Start of RECORDS
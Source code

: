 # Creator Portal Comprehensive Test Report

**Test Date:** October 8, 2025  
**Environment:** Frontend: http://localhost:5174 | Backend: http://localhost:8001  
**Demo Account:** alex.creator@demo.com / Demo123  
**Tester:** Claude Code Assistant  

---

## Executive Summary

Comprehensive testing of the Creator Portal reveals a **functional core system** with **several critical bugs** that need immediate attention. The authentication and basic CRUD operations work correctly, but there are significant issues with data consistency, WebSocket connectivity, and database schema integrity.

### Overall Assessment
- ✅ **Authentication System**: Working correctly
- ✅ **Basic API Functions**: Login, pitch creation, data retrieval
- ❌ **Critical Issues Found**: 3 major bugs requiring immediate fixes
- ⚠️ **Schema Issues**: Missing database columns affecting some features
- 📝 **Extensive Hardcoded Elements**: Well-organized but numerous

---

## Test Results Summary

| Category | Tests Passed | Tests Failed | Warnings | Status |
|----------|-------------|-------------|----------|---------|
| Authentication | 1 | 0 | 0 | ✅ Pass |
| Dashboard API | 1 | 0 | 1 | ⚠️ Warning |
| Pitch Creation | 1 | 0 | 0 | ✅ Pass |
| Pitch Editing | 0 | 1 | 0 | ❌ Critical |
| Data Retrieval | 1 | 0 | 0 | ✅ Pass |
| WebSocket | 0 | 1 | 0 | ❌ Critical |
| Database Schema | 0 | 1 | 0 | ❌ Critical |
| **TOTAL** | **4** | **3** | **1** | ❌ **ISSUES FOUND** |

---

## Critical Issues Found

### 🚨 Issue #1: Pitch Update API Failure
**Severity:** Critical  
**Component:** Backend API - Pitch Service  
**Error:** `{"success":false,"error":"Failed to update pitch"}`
End of RECORDS
WHAT YOU HAVE TO DO — Retype, without any change, every line from the one with "### 🚨 Issue #1: Pitch Update API Failure" to the bottom of the listing.

ANSWER TO THE EXERCISE —
### 🚨 Issue #1: Pitch Update API Failure
**Severity:** Critical  
**Component:** Backend API - Pitch Service  
**Error:** `{"success":false,"error":"Failed to update pitch"}`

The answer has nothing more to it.